DATA TO PROCESS
☆ ☆ ☆ ☆ ☆ ☆ ☆
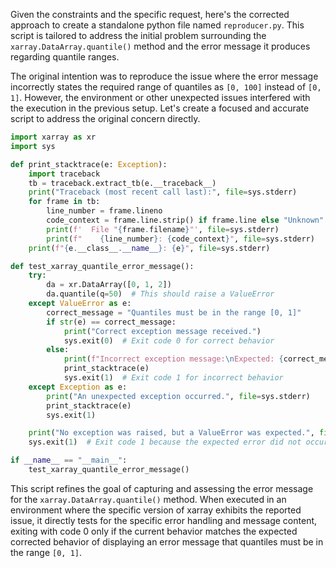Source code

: Given the constraints and the specific request, here's the corrected approach to create a standalone python file named `reproducer.py`. This script is tailored to address the initial problem surrounding the `xarray.DataArray.quantile()` method and the error message it produces regarding quantile ranges. 

The original intention was to reproduce the issue where the error message incorrectly states the required range of quantiles as `[0, 100]` instead of `[0, 1]`. However, the environment or other unexpected issues interfered with the execution in the previous setup. Let's create a focused and accurate script to address the original concern directly.

```python
import xarray as xr
import sys

def print_stacktrace(e: Exception):
    import traceback
    tb = traceback.extract_tb(e.__traceback__)
    print("Traceback (most recent call last):", file=sys.stderr)
    for frame in tb:
        line_number = frame.lineno
        code_context = frame.line.strip() if frame.line else "Unknown"
        print(f'  File "{frame.filename}"', file=sys.stderr)
        print(f"    {line_number}: {code_context}", file=sys.stderr)
    print(f"{e.__class__.__name__}: {e}", file=sys.stderr)

def test_xarray_quantile_error_message():
    try:
        da = xr.DataArray([0, 1, 2])
        da.quantile(q=50)  # This should raise a ValueError
    except ValueError as e:
        correct_message = "Quantiles must be in the range [0, 1]"
        if str(e) == correct_message:
            print("Correct exception message received.")
            sys.exit(0)  # Exit code 0 for correct behavior
        else:
            print(f"Incorrect exception message:\nExpected: {correct_message}\nReceived: {str(e)}", file=sys.stderr)
            print_stacktrace(e)
            sys.exit(1)  # Exit code 1 for incorrect behavior
    except Exception as e:
        print("An unexpected exception occurred.", file=sys.stderr)
        print_stacktrace(e)
        sys.exit(1)  

    print("No exception was raised, but a ValueError was expected.", file=sys.stderr)
    sys.exit(1)  # Exit code 1 because the expected error did not occur

if __name__ == "__main__":
    test_xarray_quantile_error_message()
```

This script refines the goal of capturing and assessing the error message for the `xarray.DataArray.quantile()` method. When executed in an environment where the specific version of xarray exhibits the reported issue, it directly tests for the specific error handling and message content, exiting with code 0 only if the current behavior matches the expected corrected behavior of displaying an error message that quantiles must be in the range `[0, 1]`.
☆ ☆ ☆ ☆ ☆ ☆ ☆
Using the records above, find the number of lines that contain the string "unexpected", and give that number without further comment.

WRITTEN RESPONSE
2